Extracted information START

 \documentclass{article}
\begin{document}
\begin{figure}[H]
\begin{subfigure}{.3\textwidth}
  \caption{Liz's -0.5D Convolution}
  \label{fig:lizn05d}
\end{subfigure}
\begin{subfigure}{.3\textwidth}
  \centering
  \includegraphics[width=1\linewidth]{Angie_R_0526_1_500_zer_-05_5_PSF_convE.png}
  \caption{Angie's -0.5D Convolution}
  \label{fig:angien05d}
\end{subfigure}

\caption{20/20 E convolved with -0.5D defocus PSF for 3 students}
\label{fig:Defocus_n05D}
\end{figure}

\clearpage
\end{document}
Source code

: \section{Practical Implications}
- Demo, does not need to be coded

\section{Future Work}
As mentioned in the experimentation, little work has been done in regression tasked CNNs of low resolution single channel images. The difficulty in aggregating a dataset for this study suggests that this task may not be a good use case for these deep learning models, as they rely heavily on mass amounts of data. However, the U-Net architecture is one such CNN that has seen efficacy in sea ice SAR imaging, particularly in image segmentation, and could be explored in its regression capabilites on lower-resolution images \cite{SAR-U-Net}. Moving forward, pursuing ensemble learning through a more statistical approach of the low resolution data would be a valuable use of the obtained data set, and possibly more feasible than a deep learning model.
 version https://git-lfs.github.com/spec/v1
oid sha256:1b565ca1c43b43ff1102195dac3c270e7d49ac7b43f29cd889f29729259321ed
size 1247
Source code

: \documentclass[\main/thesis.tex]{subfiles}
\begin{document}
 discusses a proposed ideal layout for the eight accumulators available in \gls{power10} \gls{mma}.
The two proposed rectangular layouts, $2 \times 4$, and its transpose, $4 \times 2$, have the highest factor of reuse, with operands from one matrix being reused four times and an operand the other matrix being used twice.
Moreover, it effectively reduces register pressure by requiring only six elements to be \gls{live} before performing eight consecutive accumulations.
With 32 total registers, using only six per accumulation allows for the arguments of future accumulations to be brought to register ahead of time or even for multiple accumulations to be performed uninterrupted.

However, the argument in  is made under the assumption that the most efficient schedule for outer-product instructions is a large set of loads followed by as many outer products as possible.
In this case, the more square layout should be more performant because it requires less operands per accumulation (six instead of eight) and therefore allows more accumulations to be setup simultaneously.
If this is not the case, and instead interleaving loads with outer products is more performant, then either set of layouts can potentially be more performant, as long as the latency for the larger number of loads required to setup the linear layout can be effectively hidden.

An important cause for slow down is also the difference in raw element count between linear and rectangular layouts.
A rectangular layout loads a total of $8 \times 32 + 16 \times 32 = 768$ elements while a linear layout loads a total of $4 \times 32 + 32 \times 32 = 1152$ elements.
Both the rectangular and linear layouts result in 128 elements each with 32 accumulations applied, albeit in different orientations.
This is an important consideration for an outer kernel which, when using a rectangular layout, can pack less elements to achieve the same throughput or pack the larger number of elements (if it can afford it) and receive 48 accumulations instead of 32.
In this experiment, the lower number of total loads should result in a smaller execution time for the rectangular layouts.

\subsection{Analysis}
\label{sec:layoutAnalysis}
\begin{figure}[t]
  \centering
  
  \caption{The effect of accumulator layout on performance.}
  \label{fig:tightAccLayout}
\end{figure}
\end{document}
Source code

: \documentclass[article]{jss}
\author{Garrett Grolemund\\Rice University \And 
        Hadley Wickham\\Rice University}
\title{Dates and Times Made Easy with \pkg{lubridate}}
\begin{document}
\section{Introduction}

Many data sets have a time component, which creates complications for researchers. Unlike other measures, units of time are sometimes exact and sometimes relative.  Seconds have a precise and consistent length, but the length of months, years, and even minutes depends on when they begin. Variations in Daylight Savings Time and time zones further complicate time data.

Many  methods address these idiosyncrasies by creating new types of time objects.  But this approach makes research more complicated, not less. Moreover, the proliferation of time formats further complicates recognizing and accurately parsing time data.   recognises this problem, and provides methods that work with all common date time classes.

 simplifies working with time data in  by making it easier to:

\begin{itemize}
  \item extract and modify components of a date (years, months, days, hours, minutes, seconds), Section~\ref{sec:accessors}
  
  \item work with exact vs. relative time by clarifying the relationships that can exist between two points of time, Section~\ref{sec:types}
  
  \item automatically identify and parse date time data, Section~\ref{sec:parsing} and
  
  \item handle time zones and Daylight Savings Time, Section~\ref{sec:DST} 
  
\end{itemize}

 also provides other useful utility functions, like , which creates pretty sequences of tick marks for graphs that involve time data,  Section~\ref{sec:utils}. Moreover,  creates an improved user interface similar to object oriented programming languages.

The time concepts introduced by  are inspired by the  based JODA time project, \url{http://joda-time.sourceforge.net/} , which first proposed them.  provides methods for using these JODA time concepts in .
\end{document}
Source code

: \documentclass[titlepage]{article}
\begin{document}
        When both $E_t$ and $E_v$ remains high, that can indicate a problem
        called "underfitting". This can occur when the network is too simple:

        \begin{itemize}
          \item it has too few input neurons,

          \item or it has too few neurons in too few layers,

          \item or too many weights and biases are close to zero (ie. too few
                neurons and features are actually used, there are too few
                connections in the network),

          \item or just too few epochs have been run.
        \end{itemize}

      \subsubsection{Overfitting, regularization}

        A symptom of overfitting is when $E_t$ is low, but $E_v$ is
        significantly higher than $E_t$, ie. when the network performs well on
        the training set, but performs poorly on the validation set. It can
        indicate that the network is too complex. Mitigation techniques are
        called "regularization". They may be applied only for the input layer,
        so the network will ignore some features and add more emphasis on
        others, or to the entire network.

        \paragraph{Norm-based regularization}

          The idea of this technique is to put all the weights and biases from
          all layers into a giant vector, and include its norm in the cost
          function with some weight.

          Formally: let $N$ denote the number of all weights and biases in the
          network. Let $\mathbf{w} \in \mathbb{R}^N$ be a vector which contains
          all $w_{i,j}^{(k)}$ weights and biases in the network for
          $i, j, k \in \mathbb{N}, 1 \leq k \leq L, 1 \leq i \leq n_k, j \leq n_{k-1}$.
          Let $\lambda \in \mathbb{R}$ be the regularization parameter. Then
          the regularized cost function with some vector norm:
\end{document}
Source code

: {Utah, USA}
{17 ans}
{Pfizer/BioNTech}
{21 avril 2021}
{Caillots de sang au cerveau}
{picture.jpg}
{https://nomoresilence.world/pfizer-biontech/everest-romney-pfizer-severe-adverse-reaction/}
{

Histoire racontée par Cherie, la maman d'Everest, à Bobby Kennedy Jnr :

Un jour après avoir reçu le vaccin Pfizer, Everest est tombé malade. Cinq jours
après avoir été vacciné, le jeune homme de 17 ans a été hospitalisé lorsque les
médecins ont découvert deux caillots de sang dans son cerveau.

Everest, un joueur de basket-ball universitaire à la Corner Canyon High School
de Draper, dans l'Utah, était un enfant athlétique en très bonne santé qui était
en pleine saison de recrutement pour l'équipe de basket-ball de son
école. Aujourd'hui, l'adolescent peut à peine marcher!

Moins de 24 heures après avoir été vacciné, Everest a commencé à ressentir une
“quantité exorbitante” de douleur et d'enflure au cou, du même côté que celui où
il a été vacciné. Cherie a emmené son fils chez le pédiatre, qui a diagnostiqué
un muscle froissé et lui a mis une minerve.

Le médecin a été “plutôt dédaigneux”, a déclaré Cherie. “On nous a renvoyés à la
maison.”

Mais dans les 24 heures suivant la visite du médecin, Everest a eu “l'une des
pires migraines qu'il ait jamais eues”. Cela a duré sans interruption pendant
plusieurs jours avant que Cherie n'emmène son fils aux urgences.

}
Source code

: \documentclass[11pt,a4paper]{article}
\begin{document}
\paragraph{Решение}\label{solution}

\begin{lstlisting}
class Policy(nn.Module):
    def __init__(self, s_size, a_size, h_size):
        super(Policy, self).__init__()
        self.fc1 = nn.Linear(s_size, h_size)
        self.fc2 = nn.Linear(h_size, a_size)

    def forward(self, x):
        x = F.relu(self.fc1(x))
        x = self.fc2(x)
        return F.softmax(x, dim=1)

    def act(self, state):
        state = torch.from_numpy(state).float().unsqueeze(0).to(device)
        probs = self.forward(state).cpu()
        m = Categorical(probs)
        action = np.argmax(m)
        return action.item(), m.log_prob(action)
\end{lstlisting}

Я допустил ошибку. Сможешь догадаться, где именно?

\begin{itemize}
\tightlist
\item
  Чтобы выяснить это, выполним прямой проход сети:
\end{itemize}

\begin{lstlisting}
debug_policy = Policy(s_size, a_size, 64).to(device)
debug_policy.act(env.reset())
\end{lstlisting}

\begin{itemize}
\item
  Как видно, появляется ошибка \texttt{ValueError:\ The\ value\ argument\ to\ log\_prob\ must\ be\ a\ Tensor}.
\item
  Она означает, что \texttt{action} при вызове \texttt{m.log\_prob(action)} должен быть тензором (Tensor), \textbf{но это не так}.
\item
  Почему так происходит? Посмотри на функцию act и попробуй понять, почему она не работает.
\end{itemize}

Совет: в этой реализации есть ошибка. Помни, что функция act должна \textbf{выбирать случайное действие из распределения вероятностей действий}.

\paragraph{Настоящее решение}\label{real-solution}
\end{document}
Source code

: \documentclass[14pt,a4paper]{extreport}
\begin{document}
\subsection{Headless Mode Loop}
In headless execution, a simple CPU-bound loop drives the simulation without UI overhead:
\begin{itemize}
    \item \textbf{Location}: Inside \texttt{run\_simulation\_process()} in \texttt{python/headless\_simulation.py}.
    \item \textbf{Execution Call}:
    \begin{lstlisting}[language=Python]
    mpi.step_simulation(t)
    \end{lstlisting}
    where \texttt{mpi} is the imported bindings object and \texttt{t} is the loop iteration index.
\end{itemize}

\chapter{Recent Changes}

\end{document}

Extracted information END

Task brief ▸ The response must consist solely of the lines from the top of the records through the line holding "Moreover, it effectively", copied word for word.

Response box ▸
 \documentclass{article}
\begin{document}
\begin{figure}[H]
\begin{subfigure}{.3\textwidth}
  \caption{Liz's -0.5D Convolution}
  \label{fig:lizn05d}
\end{subfigure}
\begin{subfigure}{.3\textwidth}
  \centering
  \includegraphics[width=1\linewidth]{Angie_R_0526_1_500_zer_-05_5_PSF_convE.png}
  \caption{Angie's -0.5D Convolution}
  \label{fig:angien05d}
\end{subfigure}

\caption{20/20 E convolved with -0.5D defocus PSF for 3 students}
\label{fig:Defocus_n05D}
\end{figure}

\clearpage
\end{document}
Source code

: \section{Practical Implications}
- Demo, does not need to be coded

\section{Future Work}
As mentioned in the experimentation, little work has been done in regression tasked CNNs of low resolution single channel images. The difficulty in aggregating a dataset for this study suggests that this task may not be a good use case for these deep learning models, as they rely heavily on mass amounts of data. However, the U-Net architecture is one such CNN that has seen efficacy in sea ice SAR imaging, particularly in image segmentation, and could be explored in its regression capabilites on lower-resolution images \cite{SAR-U-Net}. Moving forward, pursuing ensemble learning through a more statistical approach of the low resolution data would be a valuable use of the obtained data set, and possibly more feasible than a deep learning model.
 version https://git-lfs.github.com/spec/v1
oid sha256:1b565ca1c43b43ff1102195dac3c270e7d49ac7b43f29cd889f29729259321ed
size 1247
Source code

: \documentclass[\main/thesis.tex]{subfiles}
\begin{document}
 discusses a proposed ideal layout for the eight accumulators available in \gls{power10} \gls{mma}.
The two proposed rectangular layouts, $2 \times 4$, and its transpose, $4 \times 2$, have the highest factor of reuse, with operands from one matrix being reused four times and an operand the other matrix being used twice.
Moreover, it effectively reduces register pressure by requiring only six elements to be \gls{live} before performing eight consecutive accumulations.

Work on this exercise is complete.